Jesus came as a child, the child of God. As a Child his mission was to invite us all to return to being children. To raise a child one has to be a child. Children continue to be born but they lead lonely lives or are beaten into early adulthood on the anvil of adult ambition. Man, thus distorted, becomes a killer of children, like King Herod who ordered the massacre of thousands of children to secure his throne.
The way of Jesus though difficult, is laughably clear - it is the way of children. Children have little use for religion. All they need is love. This week is a good time to stop and think exactly what the One for whom we celebrate the festival wanted us to remember.
One of the most important message of Jesus was "Love one another even as I have loved you." Love! Children need our care and attention every day of the year not just on Christmas morning.
Today we are as full of religion as we are empty of love. When religion substitutes love, it relocates itself in the marketplace. Looking through his prophetic telescope thousands of years before today's expression of December joy, Jeremiah said (10: 2-4) that peoples' customs are false; that a day would come when men would cut down and craft trees and use hammers and nails on wood before decking it with silver and gold. Can we make every day Christmas instead of offering a decorated tree as a symbol of our belief on one day of the year?
India knows of another Babe who was born in a strange place (a prison) and went through comparable woes in infancy - Bhagavan Sri Krishna. Sri Krishna's message of bhakti rooted in love, is expressed in His leelas with the gopis and tells us that that is important - not intrigues that lurk behind masks of power. "Leela", play, is the hallmark of the child and ahimsa his alphabet.

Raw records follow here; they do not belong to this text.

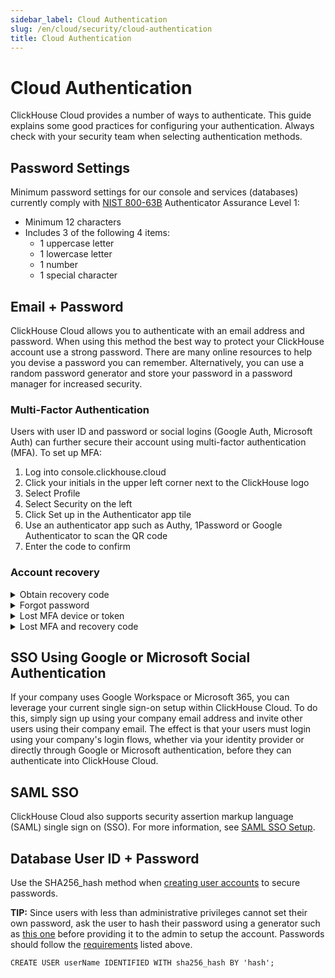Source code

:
 ```yaml
---
sidebar_label: Cloud Authentication
slug: /en/cloud/security/cloud-authentication
title: Cloud Authentication
---
```

# Cloud Authentication

ClickHouse Cloud provides a number of ways to authenticate. This guide explains some good practices for configuring your authentication. Always check with your security team when selecting authentication methods.

## Password Settings

Minimum password settings for our console and services (databases) currently comply with [NIST 800-63B](https://pages.nist.gov/800-63-3/sp800-63b.html#sec4) Authenticator Assurance Level 1:
- Minimum 12 characters
- Includes 3 of the following 4 items:
   - 1 uppercase letter
   - 1 lowercase letter
   - 1 number
   - 1 special character

## Email + Password

ClickHouse Cloud allows you to authenticate with an email address and password. When using this method the best way to protect your ClickHouse account use a strong password. There are many online resources to help you devise a password you can remember. Alternatively, you can use a random password generator and store your password in a password manager for increased security.

### Multi-Factor Authentication

Users with user ID and password or social logins (Google Auth, Microsoft Auth) can further secure their account using multi-factor authentication (MFA). To set up MFA:
1. Log into console.clickhouse.cloud
2. Click your initials in the upper left corner next to the ClickHouse logo
3. Select Profile
4. Select Security on the left
5. Click Set up in the Authenticator app tile
6. Use an authenticator app such as Authy, 1Password or Google Authenticator to scan the QR code
7. Enter the code to confirm

### Account recovery

<details> 
   <summary>Obtain recovery code</summary>

   If you previously enrolled in MFA and either did not create or misplaced your recovery codes, follow these steps to get a new recovery code:
   1. Go to https://console.clickhouse.cloud
   2. Sign in with your email, password and MFA
   3. Go to your profile in the upper left corner
   4. Click Security on the left
   5. Click the trash can next to your Authenticator app
   6. Click Remove authenticator app
   7. Enter your code and click Continue
   8. Click Set up in the Authenticator app section
   9. Scan the QR code and input the new code
   10. Copy your recovery code and store it in a safe place
   11. Check the box next to `I have safely recorded this code`
   12. Click Continue
   
</details>
<details>
   <summary>Forgot password</summary>

   If you forgot your password, follow these steps for self-service recovery:
   1. Go to https://console.clickhouse.cloud
   2. Enter your email address and click Continue
   3. Click Forgot your password?
   4. Click Send password reset link
   5. Check your email and click Reset password from the email
   6. Enter your new password, confirm the password and click Update password
   7. Click Back to sign in
   8. Sign in normally with your new password
            
</details>
<details>
   <summary>Lost MFA device or token</summary>

   If you lost your MFA device or deleted your token, follow these steps to recover and create a new token:
   1. Go to https://console.clickhouse.cloud
   2. Enter your email address and click Continue
   3. Enter your password and click Continue
   4. On the Multi-factor authentication screen click Cancel
   5. Click Recovery code
   6. Enter the code and press Continue
   7. Copy the new recovery code and store it somewhere safe
   8. Click the box next to `I have safely recorded this code` and click continue
   9. Once signed in, go to your profile in the upper left
   10. Click on security in the upper left
   11. Click the trash can icon next to Authenticator app to remove your old authenticator
   12. Click Remove authenticator app
   13. When prompted for your Multi-factor authentication, click Cancel
   14. Click Recovery code
   15. Enter your recovery code (this is the new code generated in step 7) and click Continue
   16. Copy the new recovery code and store it somewhere safe - this is a fail safe in case you leave the screen during the removal process
   17. Click the box next to `I have safely recorded this code` and click Continue
   18. Follow the process above to set up a new MFA factor
       
</details>
<details>
   <summary>Lost MFA and recovery code</summary>

   If you lost your MFA device AND recovery code or you lost your MFA device and never obtained a recovery code, follow these steps to request a reset:

   **Submit a ticket**: If you are in an organization that has other administrative users, even if you are attempting to access a single user organization, ask a member of your organization assigned the Admin role to log into the organization and submit a support ticket to reset your MFA on your behalf. Once we verify the request is authenticated, we will reset your MFA and notify the Admin. Sign in as usual without MFA and go to your profile settings to enroll a new factor if you wish.

   **Reset via email**: If you are the only user in the organization, submit a support case via email (support@clickhouse.com) using the email address associated with your account. Once we verify the request is coming from the correct email, we will reset your MFA AND password. Access your email to obtain the password reset email. Set up a new password then go to your profile settings to enroll a new factor if you wish. 
   
</details>

## SSO Using Google or Microsoft Social Authentication

If your company uses Google Workspace or Microsoft 365, you can leverage your current single sign-on setup within ClickHouse Cloud. To do this, simply sign up using your company email address and invite other users using their company email. The effect is that your users must login using your company's login flows, whether via your identity provider or directly through Google or Microsoft authentication, before they can authenticate into ClickHouse Cloud. 

## SAML SSO

ClickHouse Cloud also supports security assertion markup language (SAML) single sign on (SSO). For more information, see [SAML SSO Setup](/docs/en/cloud/security/saml-setup).

## Database User ID + Password

Use the SHA256_hash method when [creating user accounts](/docs/en/sql-reference/statements/create/user.md) to secure passwords.

**TIP:** Since users with less than administrative privileges cannot set their own password, ask the user to hash their password using a generator
such as [this one](https://tools.keycdn.com/sha256-online-generator) before providing it to the admin to setup the account. Passwords should follow the [requirements](#establish-strong-passwords) listed above.

```
CREATE USER userName IDENTIFIED WITH sha256_hash BY 'hash';
```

To embrace this art of life one has - to borrow the words of Christ - "turn back and become like children." That is what Christmas is: God's parable on our spiritual need to become children.
Festivals enable us to slot - and so distance ourselves from - foundational truths that the way of life we have chosen do not permit us to live by. Let us not remake sacred events in our own image and likeness.
How much will our Christmas day have to do with the Holy Child of Bethlehem?